Assignment: Your job is to copy the lines from the material that include "kubectl".
============
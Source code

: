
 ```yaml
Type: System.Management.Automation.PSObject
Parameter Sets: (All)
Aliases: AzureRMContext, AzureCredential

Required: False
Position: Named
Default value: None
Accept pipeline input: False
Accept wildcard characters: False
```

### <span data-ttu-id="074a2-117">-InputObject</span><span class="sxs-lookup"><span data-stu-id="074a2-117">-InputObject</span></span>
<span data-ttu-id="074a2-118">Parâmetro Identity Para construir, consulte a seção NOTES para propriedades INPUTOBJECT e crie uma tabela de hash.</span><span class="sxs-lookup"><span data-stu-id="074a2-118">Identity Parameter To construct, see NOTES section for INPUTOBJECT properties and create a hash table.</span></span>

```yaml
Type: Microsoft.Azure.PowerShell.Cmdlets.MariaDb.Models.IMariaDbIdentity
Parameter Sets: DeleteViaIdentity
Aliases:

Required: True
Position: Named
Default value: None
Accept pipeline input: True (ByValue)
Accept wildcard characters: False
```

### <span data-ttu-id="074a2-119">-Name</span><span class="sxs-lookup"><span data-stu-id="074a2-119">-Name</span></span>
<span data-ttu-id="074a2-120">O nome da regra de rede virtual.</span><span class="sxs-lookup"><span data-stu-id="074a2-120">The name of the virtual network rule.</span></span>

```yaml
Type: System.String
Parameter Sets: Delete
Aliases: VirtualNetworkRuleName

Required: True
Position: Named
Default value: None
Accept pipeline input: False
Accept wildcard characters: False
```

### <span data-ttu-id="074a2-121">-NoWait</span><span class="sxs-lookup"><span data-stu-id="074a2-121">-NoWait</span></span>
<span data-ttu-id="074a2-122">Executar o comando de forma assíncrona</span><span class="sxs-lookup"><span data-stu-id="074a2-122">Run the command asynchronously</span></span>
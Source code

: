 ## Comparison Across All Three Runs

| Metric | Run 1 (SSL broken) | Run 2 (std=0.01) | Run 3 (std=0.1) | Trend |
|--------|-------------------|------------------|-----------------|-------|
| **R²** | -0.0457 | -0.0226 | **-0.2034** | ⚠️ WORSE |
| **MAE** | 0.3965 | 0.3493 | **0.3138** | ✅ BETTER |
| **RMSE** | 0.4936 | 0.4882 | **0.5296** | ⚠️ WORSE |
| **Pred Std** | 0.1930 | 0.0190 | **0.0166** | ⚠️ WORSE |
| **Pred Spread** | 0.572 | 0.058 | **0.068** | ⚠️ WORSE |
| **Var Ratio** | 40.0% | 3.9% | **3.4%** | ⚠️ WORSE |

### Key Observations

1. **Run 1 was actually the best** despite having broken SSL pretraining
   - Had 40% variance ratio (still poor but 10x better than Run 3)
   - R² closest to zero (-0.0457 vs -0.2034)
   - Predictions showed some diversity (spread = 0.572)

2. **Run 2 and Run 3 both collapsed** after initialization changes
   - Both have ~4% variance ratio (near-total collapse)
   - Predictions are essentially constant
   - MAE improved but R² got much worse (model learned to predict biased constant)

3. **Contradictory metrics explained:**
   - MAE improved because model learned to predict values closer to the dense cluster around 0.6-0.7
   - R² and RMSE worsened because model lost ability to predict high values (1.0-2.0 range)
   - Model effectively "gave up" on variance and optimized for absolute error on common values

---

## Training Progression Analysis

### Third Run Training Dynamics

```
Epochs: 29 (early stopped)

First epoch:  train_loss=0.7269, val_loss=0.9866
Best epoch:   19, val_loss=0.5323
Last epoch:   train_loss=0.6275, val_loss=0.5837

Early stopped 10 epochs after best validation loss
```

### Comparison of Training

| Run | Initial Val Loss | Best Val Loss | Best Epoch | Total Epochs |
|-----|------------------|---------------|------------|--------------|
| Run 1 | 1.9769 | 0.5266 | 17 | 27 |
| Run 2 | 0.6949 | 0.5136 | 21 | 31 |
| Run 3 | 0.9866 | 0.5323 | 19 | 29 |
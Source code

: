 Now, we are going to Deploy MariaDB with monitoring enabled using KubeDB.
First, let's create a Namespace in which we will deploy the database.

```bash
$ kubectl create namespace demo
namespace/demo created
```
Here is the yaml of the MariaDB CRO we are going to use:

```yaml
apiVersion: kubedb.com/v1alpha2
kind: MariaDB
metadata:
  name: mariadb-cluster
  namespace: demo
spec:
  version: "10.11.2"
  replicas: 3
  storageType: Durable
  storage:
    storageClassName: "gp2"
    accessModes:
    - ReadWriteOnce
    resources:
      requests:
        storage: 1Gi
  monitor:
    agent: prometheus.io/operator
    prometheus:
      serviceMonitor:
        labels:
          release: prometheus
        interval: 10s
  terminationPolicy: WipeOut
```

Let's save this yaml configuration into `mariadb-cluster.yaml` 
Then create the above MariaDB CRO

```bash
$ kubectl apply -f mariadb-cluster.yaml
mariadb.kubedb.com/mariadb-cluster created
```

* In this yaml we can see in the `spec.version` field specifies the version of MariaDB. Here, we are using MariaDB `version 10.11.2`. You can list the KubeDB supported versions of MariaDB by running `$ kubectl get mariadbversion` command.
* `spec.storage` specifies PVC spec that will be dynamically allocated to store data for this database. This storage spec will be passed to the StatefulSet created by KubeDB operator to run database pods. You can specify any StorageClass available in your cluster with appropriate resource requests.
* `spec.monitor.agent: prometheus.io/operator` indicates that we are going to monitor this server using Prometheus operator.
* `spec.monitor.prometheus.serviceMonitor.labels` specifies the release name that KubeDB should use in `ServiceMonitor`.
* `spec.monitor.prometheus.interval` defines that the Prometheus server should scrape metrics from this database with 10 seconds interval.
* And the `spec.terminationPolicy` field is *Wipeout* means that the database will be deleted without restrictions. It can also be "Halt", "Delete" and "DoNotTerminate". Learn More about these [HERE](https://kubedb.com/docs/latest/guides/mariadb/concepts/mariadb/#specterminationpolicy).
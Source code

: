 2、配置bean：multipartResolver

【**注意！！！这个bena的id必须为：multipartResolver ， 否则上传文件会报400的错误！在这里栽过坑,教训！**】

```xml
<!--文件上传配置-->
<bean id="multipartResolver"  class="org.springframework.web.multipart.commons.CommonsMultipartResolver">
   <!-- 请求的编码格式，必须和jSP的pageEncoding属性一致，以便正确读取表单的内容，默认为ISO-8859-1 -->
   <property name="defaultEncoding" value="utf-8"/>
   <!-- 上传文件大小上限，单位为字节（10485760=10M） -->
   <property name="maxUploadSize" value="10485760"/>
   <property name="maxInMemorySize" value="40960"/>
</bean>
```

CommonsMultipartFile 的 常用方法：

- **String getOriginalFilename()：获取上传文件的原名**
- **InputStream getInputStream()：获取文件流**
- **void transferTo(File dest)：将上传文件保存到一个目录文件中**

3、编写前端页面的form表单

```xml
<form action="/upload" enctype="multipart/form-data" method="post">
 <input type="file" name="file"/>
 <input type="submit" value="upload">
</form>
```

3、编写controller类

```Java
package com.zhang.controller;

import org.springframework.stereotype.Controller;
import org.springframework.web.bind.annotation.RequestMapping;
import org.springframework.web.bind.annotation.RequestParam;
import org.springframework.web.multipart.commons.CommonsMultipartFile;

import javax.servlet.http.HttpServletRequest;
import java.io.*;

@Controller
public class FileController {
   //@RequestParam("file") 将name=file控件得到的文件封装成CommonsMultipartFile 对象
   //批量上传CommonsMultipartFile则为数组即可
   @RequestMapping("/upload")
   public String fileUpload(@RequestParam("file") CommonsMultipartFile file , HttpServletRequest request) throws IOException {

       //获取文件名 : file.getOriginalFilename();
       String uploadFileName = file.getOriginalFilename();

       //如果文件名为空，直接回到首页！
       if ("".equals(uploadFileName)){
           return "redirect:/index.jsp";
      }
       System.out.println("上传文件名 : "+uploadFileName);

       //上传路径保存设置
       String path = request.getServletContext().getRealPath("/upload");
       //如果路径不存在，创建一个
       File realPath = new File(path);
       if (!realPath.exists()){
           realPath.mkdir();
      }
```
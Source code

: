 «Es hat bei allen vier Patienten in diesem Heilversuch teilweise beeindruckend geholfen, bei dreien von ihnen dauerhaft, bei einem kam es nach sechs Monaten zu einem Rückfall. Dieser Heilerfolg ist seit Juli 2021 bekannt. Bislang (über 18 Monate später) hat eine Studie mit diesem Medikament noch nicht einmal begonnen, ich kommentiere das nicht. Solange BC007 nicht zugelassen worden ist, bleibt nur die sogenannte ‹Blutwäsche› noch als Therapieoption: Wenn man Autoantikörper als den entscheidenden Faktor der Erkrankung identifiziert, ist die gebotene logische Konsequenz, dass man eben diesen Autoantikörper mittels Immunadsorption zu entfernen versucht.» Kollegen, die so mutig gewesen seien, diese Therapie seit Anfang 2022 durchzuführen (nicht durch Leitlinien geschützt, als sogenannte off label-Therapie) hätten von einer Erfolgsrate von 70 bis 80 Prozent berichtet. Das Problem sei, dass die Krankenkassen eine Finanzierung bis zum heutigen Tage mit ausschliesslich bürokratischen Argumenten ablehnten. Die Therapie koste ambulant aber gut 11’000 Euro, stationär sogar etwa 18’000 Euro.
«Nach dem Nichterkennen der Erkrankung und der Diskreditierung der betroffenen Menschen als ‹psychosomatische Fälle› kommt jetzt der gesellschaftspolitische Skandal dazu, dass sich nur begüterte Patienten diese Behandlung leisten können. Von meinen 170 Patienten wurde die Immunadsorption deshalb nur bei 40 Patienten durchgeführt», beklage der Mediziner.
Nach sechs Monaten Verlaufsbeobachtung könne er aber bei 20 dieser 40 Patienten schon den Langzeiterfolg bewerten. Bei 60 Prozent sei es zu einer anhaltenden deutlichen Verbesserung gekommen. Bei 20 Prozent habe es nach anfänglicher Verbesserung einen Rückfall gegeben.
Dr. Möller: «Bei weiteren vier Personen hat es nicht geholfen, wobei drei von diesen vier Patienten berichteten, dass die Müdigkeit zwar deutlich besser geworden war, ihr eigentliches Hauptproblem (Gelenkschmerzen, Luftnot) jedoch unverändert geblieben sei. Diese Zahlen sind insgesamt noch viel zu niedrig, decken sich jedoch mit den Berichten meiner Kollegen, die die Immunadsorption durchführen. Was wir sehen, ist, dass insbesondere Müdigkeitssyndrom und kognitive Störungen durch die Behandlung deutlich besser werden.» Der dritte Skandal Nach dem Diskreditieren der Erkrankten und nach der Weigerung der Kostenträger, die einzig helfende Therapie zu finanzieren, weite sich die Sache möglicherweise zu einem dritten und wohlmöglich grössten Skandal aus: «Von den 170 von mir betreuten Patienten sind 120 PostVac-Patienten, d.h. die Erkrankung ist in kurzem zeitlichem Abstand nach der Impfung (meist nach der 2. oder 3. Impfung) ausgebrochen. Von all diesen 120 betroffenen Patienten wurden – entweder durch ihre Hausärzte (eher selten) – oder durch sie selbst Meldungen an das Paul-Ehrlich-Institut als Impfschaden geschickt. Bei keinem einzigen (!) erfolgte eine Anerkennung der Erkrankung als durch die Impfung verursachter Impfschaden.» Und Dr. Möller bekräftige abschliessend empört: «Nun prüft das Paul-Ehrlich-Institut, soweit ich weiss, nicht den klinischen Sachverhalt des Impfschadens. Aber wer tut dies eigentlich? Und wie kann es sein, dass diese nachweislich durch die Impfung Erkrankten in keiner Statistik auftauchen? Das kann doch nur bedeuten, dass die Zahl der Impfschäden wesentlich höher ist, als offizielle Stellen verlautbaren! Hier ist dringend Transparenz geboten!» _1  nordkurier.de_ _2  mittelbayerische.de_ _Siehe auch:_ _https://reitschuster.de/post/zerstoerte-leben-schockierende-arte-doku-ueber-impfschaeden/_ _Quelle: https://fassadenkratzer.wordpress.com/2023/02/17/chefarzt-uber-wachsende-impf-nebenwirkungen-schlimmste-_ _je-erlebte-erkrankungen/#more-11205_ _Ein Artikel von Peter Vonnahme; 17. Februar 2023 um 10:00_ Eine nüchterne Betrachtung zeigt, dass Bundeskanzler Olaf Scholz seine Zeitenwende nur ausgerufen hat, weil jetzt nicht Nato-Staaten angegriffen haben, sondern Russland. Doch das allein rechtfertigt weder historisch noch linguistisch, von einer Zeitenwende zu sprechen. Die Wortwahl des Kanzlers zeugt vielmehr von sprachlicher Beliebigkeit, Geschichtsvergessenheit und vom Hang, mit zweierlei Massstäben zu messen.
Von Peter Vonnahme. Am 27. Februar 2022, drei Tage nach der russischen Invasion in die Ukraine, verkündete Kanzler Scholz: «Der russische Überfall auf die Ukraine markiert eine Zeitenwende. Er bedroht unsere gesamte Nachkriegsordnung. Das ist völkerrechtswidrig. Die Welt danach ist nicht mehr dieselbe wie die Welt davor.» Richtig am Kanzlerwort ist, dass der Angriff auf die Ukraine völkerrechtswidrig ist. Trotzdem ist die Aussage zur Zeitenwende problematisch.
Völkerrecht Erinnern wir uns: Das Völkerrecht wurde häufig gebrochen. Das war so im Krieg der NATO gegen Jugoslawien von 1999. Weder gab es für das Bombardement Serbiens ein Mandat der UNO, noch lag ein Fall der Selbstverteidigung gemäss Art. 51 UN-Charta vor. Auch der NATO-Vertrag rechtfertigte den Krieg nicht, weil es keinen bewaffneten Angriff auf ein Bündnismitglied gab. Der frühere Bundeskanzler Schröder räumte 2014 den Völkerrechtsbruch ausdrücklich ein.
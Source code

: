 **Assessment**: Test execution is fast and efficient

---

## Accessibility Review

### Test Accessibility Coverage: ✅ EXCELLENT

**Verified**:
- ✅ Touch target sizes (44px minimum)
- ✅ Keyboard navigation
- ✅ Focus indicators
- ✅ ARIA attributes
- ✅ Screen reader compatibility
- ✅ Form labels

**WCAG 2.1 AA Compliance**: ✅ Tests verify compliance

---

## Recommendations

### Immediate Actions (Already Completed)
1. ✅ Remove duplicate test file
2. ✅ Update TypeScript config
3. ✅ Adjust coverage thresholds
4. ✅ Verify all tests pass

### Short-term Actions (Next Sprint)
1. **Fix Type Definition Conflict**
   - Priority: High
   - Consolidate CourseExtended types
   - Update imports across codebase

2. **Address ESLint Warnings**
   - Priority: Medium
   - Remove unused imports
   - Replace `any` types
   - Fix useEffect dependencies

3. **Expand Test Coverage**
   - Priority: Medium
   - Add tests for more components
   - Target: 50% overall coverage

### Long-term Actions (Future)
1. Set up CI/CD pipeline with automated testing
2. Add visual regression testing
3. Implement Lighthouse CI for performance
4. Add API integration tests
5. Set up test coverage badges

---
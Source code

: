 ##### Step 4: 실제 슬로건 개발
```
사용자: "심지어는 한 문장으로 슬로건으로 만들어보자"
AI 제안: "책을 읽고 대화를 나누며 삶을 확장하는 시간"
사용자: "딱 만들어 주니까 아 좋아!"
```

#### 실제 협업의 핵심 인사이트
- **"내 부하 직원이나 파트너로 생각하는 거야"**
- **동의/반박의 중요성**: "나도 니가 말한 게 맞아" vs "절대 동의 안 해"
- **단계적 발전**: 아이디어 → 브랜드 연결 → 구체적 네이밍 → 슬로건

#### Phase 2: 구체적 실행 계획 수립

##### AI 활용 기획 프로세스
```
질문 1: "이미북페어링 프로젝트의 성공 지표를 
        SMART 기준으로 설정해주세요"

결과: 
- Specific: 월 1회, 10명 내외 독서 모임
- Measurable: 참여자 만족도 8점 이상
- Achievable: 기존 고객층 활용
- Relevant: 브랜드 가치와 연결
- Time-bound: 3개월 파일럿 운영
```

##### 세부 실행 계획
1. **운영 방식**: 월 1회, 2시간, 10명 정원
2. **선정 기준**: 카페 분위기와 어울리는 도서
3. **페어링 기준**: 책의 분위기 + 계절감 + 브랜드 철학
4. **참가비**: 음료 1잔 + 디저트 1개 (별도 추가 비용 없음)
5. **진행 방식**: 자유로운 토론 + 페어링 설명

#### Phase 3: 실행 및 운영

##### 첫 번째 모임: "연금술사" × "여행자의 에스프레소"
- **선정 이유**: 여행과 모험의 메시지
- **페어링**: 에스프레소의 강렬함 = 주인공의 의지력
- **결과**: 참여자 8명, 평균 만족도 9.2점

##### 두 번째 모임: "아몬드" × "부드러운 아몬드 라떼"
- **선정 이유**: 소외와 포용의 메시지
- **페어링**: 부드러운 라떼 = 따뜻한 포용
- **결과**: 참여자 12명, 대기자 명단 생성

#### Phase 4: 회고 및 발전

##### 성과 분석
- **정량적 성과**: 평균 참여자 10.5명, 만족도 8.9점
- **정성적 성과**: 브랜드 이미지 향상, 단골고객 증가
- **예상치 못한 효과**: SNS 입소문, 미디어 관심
============
Exercise answer:
$ kubectl create namespace demo
$ kubectl apply -f mariadb-cluster.yaml
* In this yaml we can see in the `spec.version` field specifies the version of MariaDB. Here, we are using MariaDB `version 10.11.2`. You can list the KubeDB supported versions of MariaDB by running `$ kubectl get mariadbversion` command.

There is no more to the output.